Posted on 01/31/2003 7:40:51 AM PST by Moosejaw

Paris (CNSNews.com) - What began as a six-day chaperoned music tour by a group of suburban Houston teenagers ended in an epic conquest in the pre-dawn hours of Friday morning as French military and government officials offered their unconditional surrender to students of the Aldine, Texas Eisenhower High School Music Department.

Accepting the surrender, Eisenhower High School Band and Choral Director Gary Baumer praised the French for avoiding further bloodshed and vowed an immediate postwar rebuilding effort.

"We hope to achieve national recovery by prom," said Baumer. "The seniors have voted for the theme "Springtime in Paris."
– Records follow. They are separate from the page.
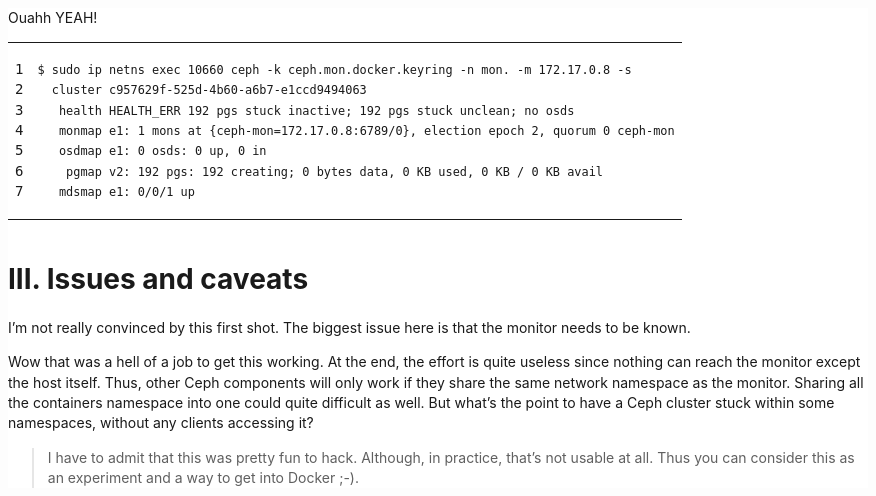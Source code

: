 Ouahh YEAH!

<table><tbody><tr><td class="gutter"><pre class="line-numbers"><span class="line-number">1</span>
<span class="line-number">2</span>
<span class="line-number">3</span>
<span class="line-number">4</span>
<span class="line-number">5</span>
<span class="line-number">6</span>
<span class="line-number">7</span>
</pre></td><td class="code"><pre><code class="bash"><span class="line"><span class="nv">$ </span>sudo ip netns <span class="nb">exec </span>10660 ceph -k ceph.mon.docker.keyring -n mon. -m 172.17.0.8 -s
</span><span class="line">  cluster c957629f-525d-4b60-a6b7-e1ccd9494063
</span><span class="line">   health HEALTH_ERR 192 pgs stuck inactive; 192 pgs stuck unclean; no osds
</span><span class="line">   monmap e1: 1 mons at <span class="o">{</span>ceph-mon<span class="o">=</span>172.17.0.8:6789/0<span class="o">}</span>, election epoch 2, quorum 0 ceph-mon
</span><span class="line">   osdmap e1: 0 osds: 0 up, 0 in
</span><span class="line">    pgmap v2: 192 pgs: 192 creating; 0 bytes data, 0 KB used, 0 KB / 0 KB avail
</span><span class="line">   mdsmap e1: 0/0/1 up
</span></code></pre></td></tr></tbody></table>

  

# III. Issues and caveats

I’m not really convinced by this first shot. The biggest issue here is that the monitor needs to be known.

Wow that was a hell of a job to get this working. At the end, the effort is quite useless since nothing can reach the monitor except the host itself. Thus, other Ceph components will only work if they share the same network namespace as the monitor. Sharing all the containers namespace into one could quite difficult as well. But what’s the point to have a Ceph cluster stuck within some namespaces, without any clients accessing it?

  

> I have to admit that this was pretty fun to hack. Although, in practice, that’s not usable at all. Thus you can consider this as an experiment and a way to get into Docker ;-).
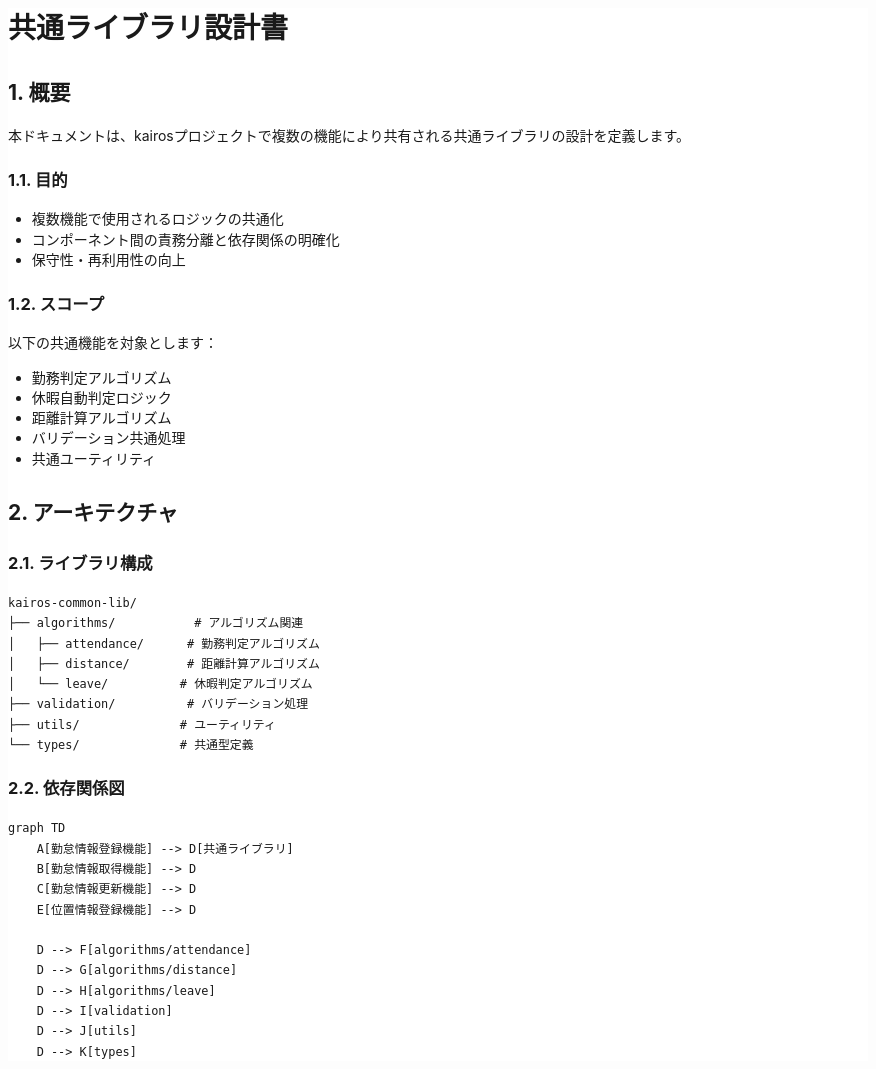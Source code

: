 # 共通ライブラリ設計書

## 1. 概要

本ドキュメントは、kairosプロジェクトで複数の機能により共有される共通ライブラリの設計を定義します。

### 1.1. 目的
- 複数機能で使用されるロジックの共通化
- コンポーネント間の責務分離と依存関係の明確化
- 保守性・再利用性の向上

### 1.2. スコープ
以下の共通機能を対象とします：
- 勤務判定アルゴリズム
- 休暇自動判定ロジック
- 距離計算アルゴリズム
- バリデーション共通処理
- 共通ユーティリティ

## 2. アーキテクチャ

### 2.1. ライブラリ構成

```
kairos-common-lib/
├── algorithms/           # アルゴリズム関連
│   ├── attendance/      # 勤務判定アルゴリズム
│   ├── distance/        # 距離計算アルゴリズム
│   └── leave/          # 休暇判定アルゴリズム
├── validation/          # バリデーション処理
├── utils/              # ユーティリティ
└── types/              # 共通型定義
```

### 2.2. 依存関係図

```mermaid
graph TD
    A[勤怠情報登録機能] --> D[共通ライブラリ]
    B[勤怠情報取得機能] --> D
    C[勤怠情報更新機能] --> D
    E[位置情報登録機能] --> D
    
    D --> F[algorithms/attendance]
    D --> G[algorithms/distance]
    D --> H[algorithms/leave]
    D --> I[validation]
    D --> J[utils]
    D --> K[types]
```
In a goodwill gesture, Baumer said the victorious students would soon begin releasing most of the 400,000 French prisoners of war they had captured during the brutal three-day campaign.

"We want the prisoners reunited with their families," said Justin Gonzales, a junior tenor in the Eisenhower Glee Chorus. "Besides, you can't even begin to imagine the smell."

Baumer also granted former government officials and their families safe passage out of the country. Former President Jacques Chirac was last seen boarding his private Airbus jet at Orly Airport, as the Eisenhower Jazz Ensemble taunted him with an off-key rendition of "Na Na Na Na (Hey Hey) Goodbye."

Chirac's plane was reportedly intercepted and escorted away by Royal Air Force fighter jets as it attempted to enter British air space. According to sources familiar with Britain's MI2 intelligence service, Chirac has accepted exile in Iraq.

Details of the Franco-American conflict were still emerging Friday morning, but British and American intelligence sources indicated the confrontation was prompted by the dismissive sneers of French onlookers as the Eisenhower Lady Madrigals performed 'The Greatest Love of All' at a Paris park.

"It may not sound like much, but after three days of smelly French cigarettes and being called 'cowboys' and 'arrogant' and 'stupid' and stuff, it finally gets to you," said Megan Prosser, a sophomore alto who led the initial charge. "Basically, we just snapped."

Those who have seen the videotapes of the Wednesday charge described it as "disturbing."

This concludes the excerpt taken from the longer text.